Copy each line below that contains "wohl".

* [Task input]:
-*-

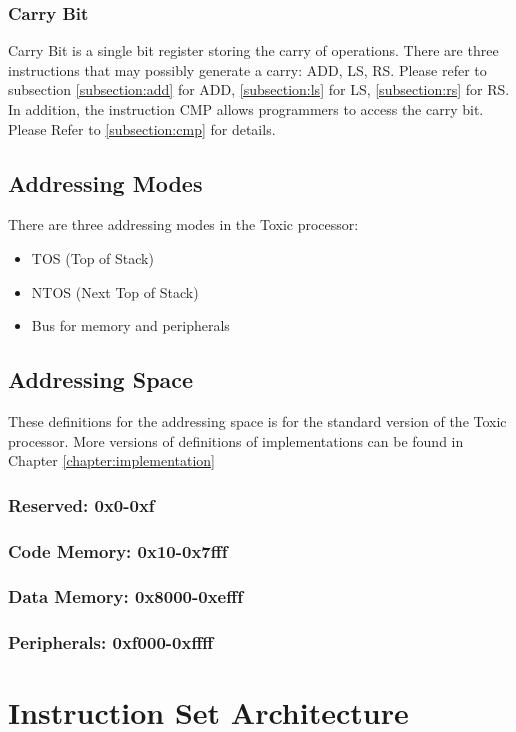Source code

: \documentclass[11pt]{report}
\begin{document}
    \subsection{Carry Bit}
    Carry Bit is a single bit register storing the carry of operations. There are three instructions that may possibly 
    generate a carry: ADD, LS, RS. Please refer to subsection \ref{subsection:add} for ADD, \ref{subsection:ls} for LS, 
    \ref{subsection:rs} for RS. In addition, the instruction CMP allows programmers to access the carry bit. Please Refer to
    \ref{subsection:cmp} for details.

    \section{Addressing Modes}
    There are three addressing modes in the Toxic processor:
    \begin{itemize}
        \item TOS (Top of Stack)
        \item NTOS (Next Top of Stack)
        \item Bus for memory and peripherals
    \end{itemize}

    \section{Addressing Space}
    These definitions for the addressing space is for the standard version of the Toxic processor.
    More versions of definitions of implementations can be found in Chapter \ref{chapter:implementation}
    \label{section:addressingspace}
    \subsection{Reserved: 0x0-0xf}
    \subsection{Code Memory: 0x10-0x7fff}
    \subsection{Data Memory: 0x8000-0xefff}
    \subsection{Peripherals: 0xf000-0xffff}

    \chapter{Instruction Set Architecture}
\end{document}
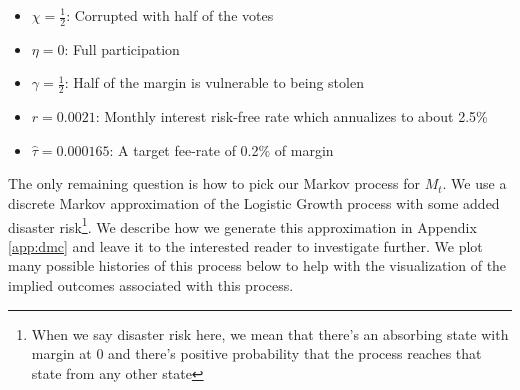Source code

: \begin{itemize}
  \item $\chi = \frac{1}{2}$: Corrupted with half of the votes
  \item $\eta = 0$: Full participation
  \item $\gamma = \frac{1}{2}$: Half of the margin is vulnerable to being stolen
  \item $r = 0.0021$: Monthly interest risk-free rate which annualizes to about 2.5\%
  \item $\hat{\tau} = 0.000165$: A target fee-rate of 0.2\% of margin
\end{itemize}

The only remaining question is how to pick our Markov process for $M_t$. We use a discrete Markov
approximation of the Logistic Growth process with some added disaster risk\footnote{When we say
disaster risk here, we mean that there's an absorbing state with margin at 0 and there's positive
probability that the process reaches that state from any other state}. We describe how we
generate this approximation in Appendix \ref{app:dmc} and leave it to the interested reader to
investigate further. We plot many possible histories of this process below to help with the
visualization of the implied outcomes associated with this process.

\begin{center}
  \begin{figure}[H]
    \label{fig:sm_stochastic_margin_growth}
  \end{figure}
\end{center}

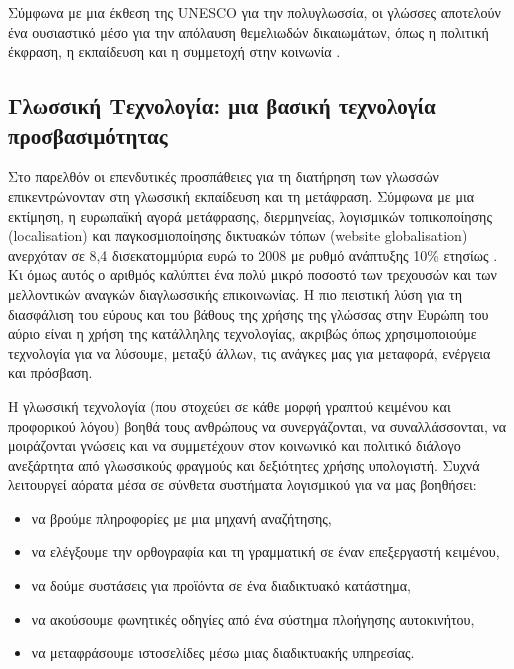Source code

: \begin{multicols}{2}

Σύμφωνα με μια έκθεση της UNESCO για την πολυγλωσσία, οι γλώσσες αποτελούν ένα ουσιαστικό μέσο για την απόλαυση θεμελιωδών δικαιωμάτων, όπως η πολιτική έκφραση, η εκπαίδευση και η συμμετοχή στην κοινωνία \cite{Unesco1}.

\subsection{Γλωσσική Τεχνολογία: μια βασική τεχνολογία προσβασιμότητας}

Στο παρελθόν οι επενδυτικές προσπάθειες για τη διατήρηση των γλωσσών επικεντρώνονταν στη γλωσσική εκπαίδευση και τη μετάφραση. Σύμφωνα με μια εκτίμηση, η ευρωπαϊκή αγορά μετάφρασης, διερμηνείας, λογισμικών τοπικοποίησης (localisation) και παγκοσμιοποίησης δικτυακών τόπων (website globalisation) ανερχόταν σε 8,4 δισεκατομμύρια ευρώ το 2008 με ρυθμό ανάπτυξης 10\% ετησίως \cite{EC3}. Κι όμως αυτός ο αριθμός καλύπτει ένα πολύ μικρό ποσοστό των τρεχουσών και των μελλοντικών αναγκών διαγλωσσικής επικοινωνίας. Η πιο πειστική λύση για τη διασφάλιση του εύρους και του βάθους της χρήσης της γλώσσας στην Ευρώπη του αύριο είναι η χρήση της κατάλληλης τεχνολογίας, ακριβώς όπως χρησιμοποιούμε τεχνολογία για να λύσουμε, μεταξύ άλλων, τις ανάγκες μας για μεταφορά, ενέργεια και πρόσβαση.

Η γλωσσική τεχνολογία (που στοχεύει σε κάθε μορφή γραπτού κειμένου και προφορικού λόγου) βοηθά τους ανθρώπους να συνεργάζονται, να συναλλάσσονται, να μοιράζονται γνώσεις και να συμμετέχουν στον κοινωνικό και πολιτικό διάλογο ανεξάρτητα από γλωσσικούς φραγμούς και δεξιότητες χρήσης υπολογιστή. Συχνά λειτουργεί αόρατα μέσα σε σύνθετα συστήματα λογισμικού για να μας βοηθήσει:

\begin{itemize}
\item να βρούμε πληροφορίες με μια μηχανή αναζήτησης,
\item να ελέγξουμε την ορθογραφία και τη γραμματική σε έναν επεξεργαστή κειμένου,
\item να δούμε συστάσεις για προϊόντα σε ένα διαδικτυακό κατάστημα,
\item να ακούσουμε φωνητικές οδηγίες από ένα σύστημα πλοήγησης αυτοκινήτου,
\item να μεταφράσουμε ιστοσελίδες μέσω μιας διαδικτυακής υπηρεσίας. 
\end{itemize}


\end{multicols}
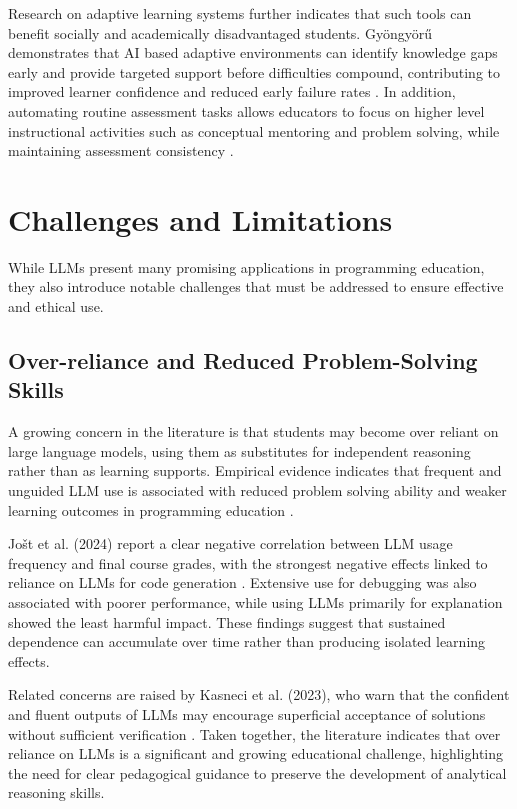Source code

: \documentclass[10pt,journal,compsoc]{IEEEtran}
\begin{document}
Research on adaptive learning systems further indicates that such tools can benefit socially and academically disadvantaged students. Gyöngyörű demonstrates that AI based adaptive environments can identify knowledge gaps early and provide targeted support before difficulties compound, contributing to improved learner confidence and reduced early failure rates \cite{katona_ai-based_2025}. In addition, automating routine assessment tasks allows educators to focus on higher level instructional activities such as conceptual mentoring and problem solving, while maintaining assessment consistency \cite{Kasneci2023}.

\section{Challenges and Limitations}
\label{sec:challenges}
While LLMs present many promising applications in programming education, they also introduce notable challenges that must be addressed to ensure effective and ethical use.

\subsection{Over-reliance and Reduced Problem-Solving Skills}
A growing concern in the literature is that students may become over reliant on large language models, using them as substitutes for independent reasoning rather than as learning supports. Empirical evidence indicates that frequent and unguided LLM use is associated with reduced problem solving ability and weaker learning outcomes in programming education \cite{10.1145/3639474.3640076}.

Jošt et al. (2024) report a clear negative correlation between LLM usage frequency and final course grades, with the strongest negative effects linked to reliance on LLMs for code generation \cite{app14104115}. Extensive use for debugging was also associated with poorer performance, while using LLMs primarily for explanation showed the least harmful impact. These findings suggest that sustained dependence can accumulate over time rather than producing isolated learning effects.

Related concerns are raised by Kasneci et al. (2023), who warn that the confident and fluent outputs of LLMs may encourage superficial acceptance of solutions without sufficient verification \cite{Kasneci2023}. Taken together, the literature indicates that over reliance on LLMs is a significant and growing educational challenge, highlighting the need for clear pedagogical guidance to preserve the development of analytical reasoning skills.
\end{document}
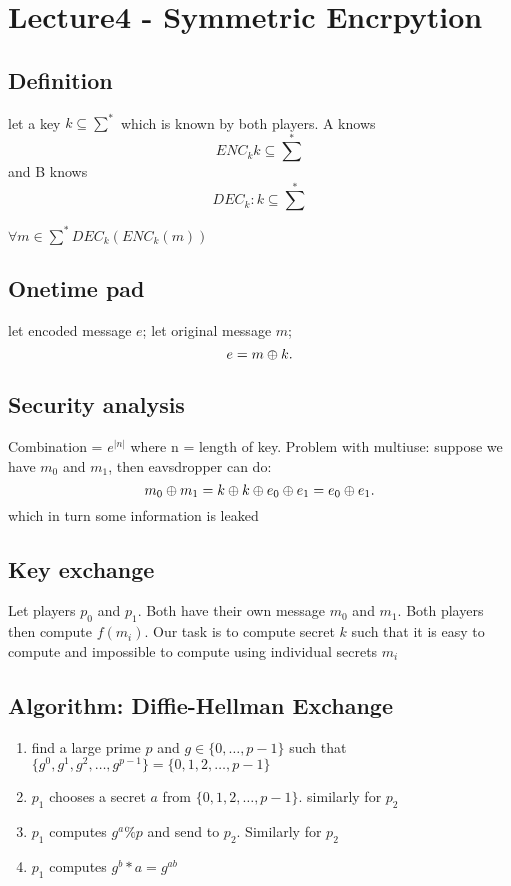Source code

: \documentclass[../main.tex]{subfile}
\begin{document}
\section{Lecture4 - Symmetric Encrpytion}
\subsection{Definition}

let a key $k \subseteq \sum^*$ which is known by both players. A knows \[
ENC_{k} k \subseteq \sum^*\] and B knows \[
DEC_{k}: k \subseteq \sum^*
\] 

$\forall m \in \sum^* DEC_{k}(ENC_{k}(m))$

\subsection{Onetime pad}
let encoded message $e$;
let original message $m$;
\[
e = m \oplus k
.\] 

\subsection{Security analysis}
Combination = $e^{|n|}$ where n = length of key.
Problem with multiuse: suppose we have $m_{0}$ and $m_{1}$, then eavsdropper can do: \[
m_{0} \oplus m_{1} = k \oplus k \oplus e_{0} \oplus e_{1} 
= e_{0} \oplus e_{1}
.\] which in turn some information is leaked \implies {}

\subsection{Key exchange}
Let players $p_{0}$ and $p_{1}$. Both have their own message $m_{0}$ and $m_{1}$. Both players then compute $f(m_{i})$. Our task is to compute secret $k$ such that it is easy to compute and impossible to compute using individual secrets $m_{i}$

\subsection{Algorithm: Diffie-Hellman Exchange}
\begin{enumerate}
	\item find a large prime $p$ and $g\in \bigl\{ 0,\ldots, p-1 \bigl\}$ such that $\bigl\{ g^0, g^1, g^2, \ldots, g^{p-1} \bigl\} = \bigl\{ 0, 1, 2 , \ldots, p-1 \bigl\}$
\item	$p_{1}$ chooses a secret $a$ from $\bigl\{ 0,1,2,\ldots,p-1 \bigl\}$. similarly for $p_{2}$
\item $p_{1}$ computes $g^{a} \% p$ and send to $p_{2}$. Similarly for $p_{2}$
\item $p_{1}$ computes $g^{b} *a = g^{ab}$
\end{enumerate}
\end{document}
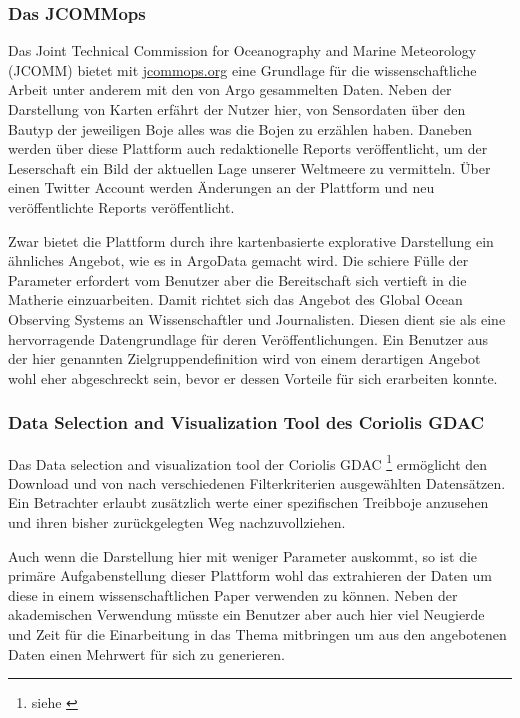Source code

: \subsubsection{Das JCOMMops} 
   
   Das Joint Technical Commission for Oceanography and Marine Meteorology (JCOMM) bietet mit 
    \url{jcommops.org} eine Grundlage für die wissenschaftliche Arbeit unter anderem mit den von Argo gesammelten Daten. Neben der Darstellung von Karten erfährt der Nutzer hier, von Sensordaten über den Bautyp der jeweiligen Boje alles was die Bojen zu erzählen haben. Daneben werden über diese Plattform auch redaktionelle Reports veröffentlicht, um der Leserschaft ein Bild der aktuellen Lage unserer Weltmeere zu vermitteln. Über einen Twitter Account werden Änderungen an der Plattform und neu veröffentlichte Reports veröffentlicht. 
    
    Zwar bietet die Plattform durch ihre kartenbasierte explorative Darstellung ein ähnliches Angebot, wie es in ArgoData gemacht wird. Die schiere Fülle der Parameter erfordert vom Benutzer aber die Bereitschaft sich vertieft in die Matherie einzuarbeiten. Damit richtet sich das Angebot des Global Ocean Observing Systems an Wissenschaftler und Journalisten. Diesen dient sie als eine hervorragende Datengrundlage für deren Veröffentlichungen. Ein Benutzer aus der hier genannten Zielgruppendefinition wird von einem derartigen Angebot wohl eher abgeschreckt sein, bevor er dessen Vorteile für sich erarbeiten konnte. 
    
\subsubsection{Data Selection and Visualization Tool des Coriolis GDAC}
    
    Das Data selection and visualization tool der Coriolis GDAC \footnote { siehe \cite{ArgoDataSelection}} ermöglicht den Download und von nach verschiedenen Filterkriterien ausgewählten Datensätzen. Ein Betrachter erlaubt zusätzlich werte einer spezifischen Treibboje anzusehen und ihren bisher zurückgelegten Weg nachzuvollziehen.
    
    Auch wenn die Darstellung hier mit weniger Parameter auskommt, so ist die primäre Aufgabenstellung dieser Plattform wohl das extrahieren der Daten um diese in einem wissenschaftlichen Paper verwenden zu können. Neben der akademischen Verwendung müsste ein Benutzer aber auch hier viel Neugierde und Zeit für die Einarbeitung in das Thema mitbringen um aus den angebotenen Daten einen Mehrwert für sich zu generieren.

-*-

* [Problem solution]:
    Zwar bietet die Plattform durch ihre kartenbasierte explorative Darstellung ein ähnliches Angebot, wie es in ArgoData gemacht wird. Die schiere Fülle der Parameter erfordert vom Benutzer aber die Bereitschaft sich vertieft in die Matherie einzuarbeiten. Damit richtet sich das Angebot des Global Ocean Observing Systems an Wissenschaftler und Journalisten. Diesen dient sie als eine hervorragende Datengrundlage für deren Veröffentlichungen. Ein Benutzer aus der hier genannten Zielgruppendefinition wird von einem derartigen Angebot wohl eher abgeschreckt sein, bevor er dessen Vorteile für sich erarbeiten konnte. 
    Auch wenn die Darstellung hier mit weniger Parameter auskommt, so ist die primäre Aufgabenstellung dieser Plattform wohl das extrahieren der Daten um diese in einem wissenschaftlichen Paper verwenden zu können. Neben der akademischen Verwendung müsste ein Benutzer aber auch hier viel Neugierde und Zeit für die Einarbeitung in das Thema mitbringen um aus den angebotenen Daten einen Mehrwert für sich zu generieren.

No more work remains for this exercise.